TASK OBJECTIVE: Once the line containing "from newspaper articles." is found in the entries below, reproduce it and every line after it, stopping at and including the line containing "A sequence tagging"; reproduce nothing else, and keep each line exact.

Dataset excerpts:
---*---
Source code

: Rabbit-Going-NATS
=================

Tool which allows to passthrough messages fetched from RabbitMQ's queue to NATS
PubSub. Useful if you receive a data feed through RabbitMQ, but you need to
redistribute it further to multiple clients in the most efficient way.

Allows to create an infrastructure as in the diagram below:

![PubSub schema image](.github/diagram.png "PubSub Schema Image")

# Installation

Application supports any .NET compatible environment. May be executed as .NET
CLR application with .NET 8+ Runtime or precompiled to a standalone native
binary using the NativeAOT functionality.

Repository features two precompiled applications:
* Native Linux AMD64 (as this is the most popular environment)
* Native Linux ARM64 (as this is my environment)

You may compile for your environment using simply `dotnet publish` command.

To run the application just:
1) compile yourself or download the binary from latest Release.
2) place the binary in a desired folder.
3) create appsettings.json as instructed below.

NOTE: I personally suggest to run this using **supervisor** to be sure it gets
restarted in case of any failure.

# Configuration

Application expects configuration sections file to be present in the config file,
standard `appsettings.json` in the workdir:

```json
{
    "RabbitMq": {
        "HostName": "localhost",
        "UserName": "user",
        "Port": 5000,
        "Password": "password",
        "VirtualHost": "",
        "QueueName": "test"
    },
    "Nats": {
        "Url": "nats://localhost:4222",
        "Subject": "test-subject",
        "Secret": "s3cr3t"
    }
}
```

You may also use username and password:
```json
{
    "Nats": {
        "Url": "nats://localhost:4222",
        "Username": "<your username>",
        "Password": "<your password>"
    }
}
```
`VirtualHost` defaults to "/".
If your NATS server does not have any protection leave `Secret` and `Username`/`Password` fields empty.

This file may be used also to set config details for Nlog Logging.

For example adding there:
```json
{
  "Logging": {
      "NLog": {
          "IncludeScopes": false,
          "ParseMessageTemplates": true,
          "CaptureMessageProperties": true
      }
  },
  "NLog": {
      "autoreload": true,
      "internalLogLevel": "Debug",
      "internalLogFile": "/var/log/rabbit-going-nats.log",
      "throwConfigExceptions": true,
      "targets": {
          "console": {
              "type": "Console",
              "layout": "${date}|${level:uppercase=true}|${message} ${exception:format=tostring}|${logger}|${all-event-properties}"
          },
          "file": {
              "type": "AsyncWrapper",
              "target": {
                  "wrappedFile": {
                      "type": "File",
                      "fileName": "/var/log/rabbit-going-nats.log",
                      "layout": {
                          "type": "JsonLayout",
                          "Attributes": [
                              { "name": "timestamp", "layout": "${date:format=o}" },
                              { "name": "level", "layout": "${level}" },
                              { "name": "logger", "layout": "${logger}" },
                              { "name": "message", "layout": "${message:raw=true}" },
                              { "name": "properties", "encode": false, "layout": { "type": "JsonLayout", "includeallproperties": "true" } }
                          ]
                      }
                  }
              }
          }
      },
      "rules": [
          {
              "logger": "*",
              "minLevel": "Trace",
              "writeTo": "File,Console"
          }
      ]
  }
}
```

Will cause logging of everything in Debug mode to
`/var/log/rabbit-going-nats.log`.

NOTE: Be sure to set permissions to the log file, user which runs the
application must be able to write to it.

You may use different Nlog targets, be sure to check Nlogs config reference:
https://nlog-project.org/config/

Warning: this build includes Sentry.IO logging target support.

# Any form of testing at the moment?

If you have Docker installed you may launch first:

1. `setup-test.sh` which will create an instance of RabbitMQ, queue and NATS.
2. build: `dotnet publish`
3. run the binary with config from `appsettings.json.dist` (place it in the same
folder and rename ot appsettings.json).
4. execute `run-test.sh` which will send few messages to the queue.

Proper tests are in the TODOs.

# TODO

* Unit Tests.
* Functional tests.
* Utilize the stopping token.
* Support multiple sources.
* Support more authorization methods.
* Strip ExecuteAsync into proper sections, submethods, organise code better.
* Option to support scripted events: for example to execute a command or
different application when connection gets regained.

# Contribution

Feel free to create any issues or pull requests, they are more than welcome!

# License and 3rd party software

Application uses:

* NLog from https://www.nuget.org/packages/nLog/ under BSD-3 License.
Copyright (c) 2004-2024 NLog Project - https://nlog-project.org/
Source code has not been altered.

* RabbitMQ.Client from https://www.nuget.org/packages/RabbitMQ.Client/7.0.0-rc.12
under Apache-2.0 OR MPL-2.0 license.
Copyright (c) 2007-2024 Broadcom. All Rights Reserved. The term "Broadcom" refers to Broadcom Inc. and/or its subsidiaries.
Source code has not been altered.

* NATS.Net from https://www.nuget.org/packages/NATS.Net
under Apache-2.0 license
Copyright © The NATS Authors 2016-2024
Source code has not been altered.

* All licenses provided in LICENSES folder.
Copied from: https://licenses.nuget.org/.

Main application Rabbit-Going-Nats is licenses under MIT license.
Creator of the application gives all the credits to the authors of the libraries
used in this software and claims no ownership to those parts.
---*---
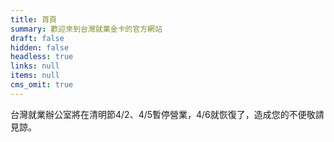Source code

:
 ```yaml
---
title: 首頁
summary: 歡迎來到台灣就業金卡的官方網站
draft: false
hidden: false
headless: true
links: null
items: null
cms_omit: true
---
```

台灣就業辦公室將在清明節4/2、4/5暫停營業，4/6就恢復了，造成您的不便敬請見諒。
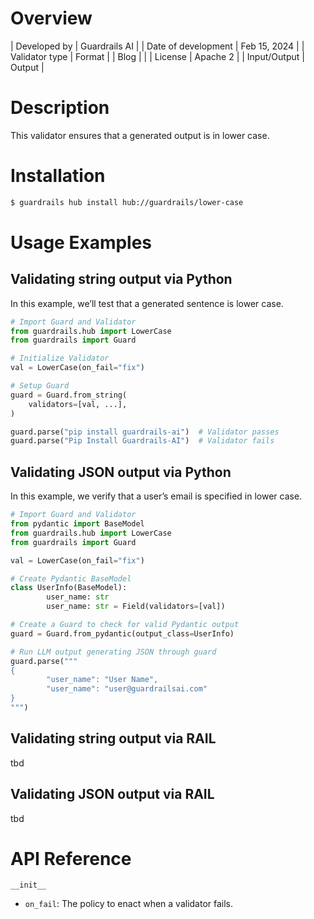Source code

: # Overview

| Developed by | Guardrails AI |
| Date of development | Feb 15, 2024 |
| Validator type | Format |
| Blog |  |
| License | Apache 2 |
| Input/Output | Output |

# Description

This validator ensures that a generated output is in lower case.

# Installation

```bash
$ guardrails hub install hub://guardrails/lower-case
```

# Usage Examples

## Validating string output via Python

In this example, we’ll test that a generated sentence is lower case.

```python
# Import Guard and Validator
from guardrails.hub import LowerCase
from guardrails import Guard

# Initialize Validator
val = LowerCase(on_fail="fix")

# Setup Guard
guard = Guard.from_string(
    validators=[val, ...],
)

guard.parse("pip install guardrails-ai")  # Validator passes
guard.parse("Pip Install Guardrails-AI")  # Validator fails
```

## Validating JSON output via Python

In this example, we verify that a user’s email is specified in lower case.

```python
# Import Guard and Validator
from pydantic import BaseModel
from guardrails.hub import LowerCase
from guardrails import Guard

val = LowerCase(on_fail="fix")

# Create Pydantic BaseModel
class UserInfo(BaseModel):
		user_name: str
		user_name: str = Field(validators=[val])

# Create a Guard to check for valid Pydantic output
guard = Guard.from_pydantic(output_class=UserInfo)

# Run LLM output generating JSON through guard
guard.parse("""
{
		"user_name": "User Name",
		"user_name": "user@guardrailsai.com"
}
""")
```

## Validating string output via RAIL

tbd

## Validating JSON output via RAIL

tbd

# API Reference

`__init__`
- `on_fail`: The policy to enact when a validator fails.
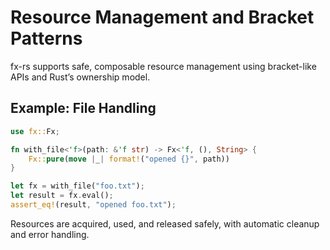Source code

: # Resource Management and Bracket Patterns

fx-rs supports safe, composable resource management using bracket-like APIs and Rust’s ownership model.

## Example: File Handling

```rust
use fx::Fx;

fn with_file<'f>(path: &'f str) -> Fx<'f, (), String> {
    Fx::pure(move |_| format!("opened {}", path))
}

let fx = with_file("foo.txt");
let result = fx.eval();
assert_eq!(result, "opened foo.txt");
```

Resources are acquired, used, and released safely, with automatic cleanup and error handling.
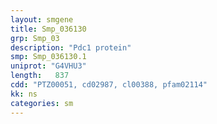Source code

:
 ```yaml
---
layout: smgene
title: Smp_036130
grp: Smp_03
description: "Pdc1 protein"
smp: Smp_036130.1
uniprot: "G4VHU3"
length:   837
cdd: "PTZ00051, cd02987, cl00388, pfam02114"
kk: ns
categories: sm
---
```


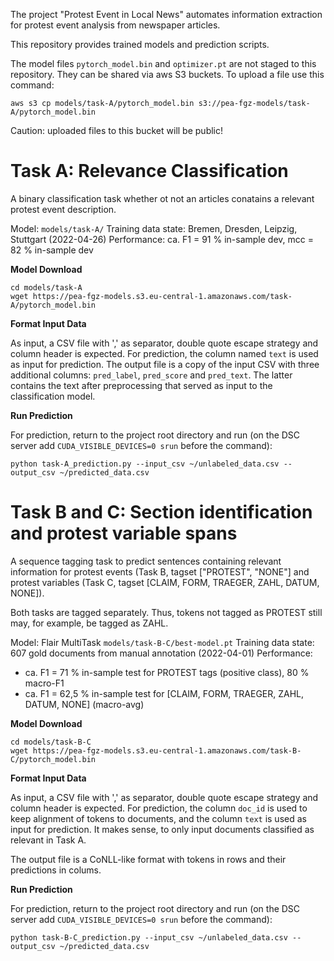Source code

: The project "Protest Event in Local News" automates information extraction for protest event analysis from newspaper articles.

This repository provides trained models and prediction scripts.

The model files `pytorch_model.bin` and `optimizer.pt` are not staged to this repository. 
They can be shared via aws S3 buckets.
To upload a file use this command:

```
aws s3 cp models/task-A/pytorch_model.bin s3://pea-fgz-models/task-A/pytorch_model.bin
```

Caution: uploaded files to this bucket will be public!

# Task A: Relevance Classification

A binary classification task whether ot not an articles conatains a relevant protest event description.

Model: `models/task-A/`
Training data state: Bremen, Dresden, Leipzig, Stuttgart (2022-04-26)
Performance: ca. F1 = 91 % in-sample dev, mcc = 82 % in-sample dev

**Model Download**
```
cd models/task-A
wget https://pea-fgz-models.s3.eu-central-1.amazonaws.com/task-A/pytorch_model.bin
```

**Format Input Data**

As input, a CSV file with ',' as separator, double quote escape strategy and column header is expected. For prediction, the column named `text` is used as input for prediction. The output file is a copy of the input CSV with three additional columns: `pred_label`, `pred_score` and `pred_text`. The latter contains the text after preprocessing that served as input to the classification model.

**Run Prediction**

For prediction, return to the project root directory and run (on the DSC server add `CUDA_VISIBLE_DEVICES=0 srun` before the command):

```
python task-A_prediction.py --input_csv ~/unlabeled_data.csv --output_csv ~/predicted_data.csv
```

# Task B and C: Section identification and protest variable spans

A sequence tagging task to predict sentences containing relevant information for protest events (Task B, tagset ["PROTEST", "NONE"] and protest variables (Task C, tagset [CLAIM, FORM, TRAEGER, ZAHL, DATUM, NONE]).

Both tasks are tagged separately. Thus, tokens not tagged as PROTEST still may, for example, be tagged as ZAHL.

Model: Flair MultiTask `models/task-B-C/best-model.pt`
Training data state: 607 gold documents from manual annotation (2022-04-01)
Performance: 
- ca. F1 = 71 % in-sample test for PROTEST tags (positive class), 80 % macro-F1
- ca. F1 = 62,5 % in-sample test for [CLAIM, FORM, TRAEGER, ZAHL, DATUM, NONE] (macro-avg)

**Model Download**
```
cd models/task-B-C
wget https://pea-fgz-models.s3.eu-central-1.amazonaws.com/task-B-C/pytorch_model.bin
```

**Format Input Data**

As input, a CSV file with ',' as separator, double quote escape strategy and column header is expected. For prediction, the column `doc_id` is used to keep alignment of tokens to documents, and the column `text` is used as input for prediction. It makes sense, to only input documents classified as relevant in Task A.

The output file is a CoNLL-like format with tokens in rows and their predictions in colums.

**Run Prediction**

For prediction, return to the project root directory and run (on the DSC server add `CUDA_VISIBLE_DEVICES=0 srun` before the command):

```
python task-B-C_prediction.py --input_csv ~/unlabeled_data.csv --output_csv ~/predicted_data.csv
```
---*---
ANSWER SPACE:
: The project "Protest Event in Local News" automates information extraction for protest event analysis from newspaper articles.

This repository provides trained models and prediction scripts.

The model files `pytorch_model.bin` and `optimizer.pt` are not staged to this repository. 
They can be shared via aws S3 buckets.
To upload a file use this command:

```
aws s3 cp models/task-A/pytorch_model.bin s3://pea-fgz-models/task-A/pytorch_model.bin
```

Caution: uploaded files to this bucket will be public!

# Task A: Relevance Classification

A binary classification task whether ot not an articles conatains a relevant protest event description.

Model: `models/task-A/`
Training data state: Bremen, Dresden, Leipzig, Stuttgart (2022-04-26)
Performance: ca. F1 = 91 % in-sample dev, mcc = 82 % in-sample dev

**Model Download**
```
cd models/task-A
wget https://pea-fgz-models.s3.eu-central-1.amazonaws.com/task-A/pytorch_model.bin
```

**Format Input Data**

As input, a CSV file with ',' as separator, double quote escape strategy and column header is expected. For prediction, the column named `text` is used as input for prediction. The output file is a copy of the input CSV with three additional columns: `pred_label`, `pred_score` and `pred_text`. The latter contains the text after preprocessing that served as input to the classification model.

**Run Prediction**

For prediction, return to the project root directory and run (on the DSC server add `CUDA_VISIBLE_DEVICES=0 srun` before the command):

```
python task-A_prediction.py --input_csv ~/unlabeled_data.csv --output_csv ~/predicted_data.csv
```

# Task B and C: Section identification and protest variable spans

A sequence tagging task to predict sentences containing relevant information for protest events (Task B, tagset ["PROTEST", "NONE"] and protest variables (Task C, tagset [CLAIM, FORM, TRAEGER, ZAHL, DATUM, NONE]).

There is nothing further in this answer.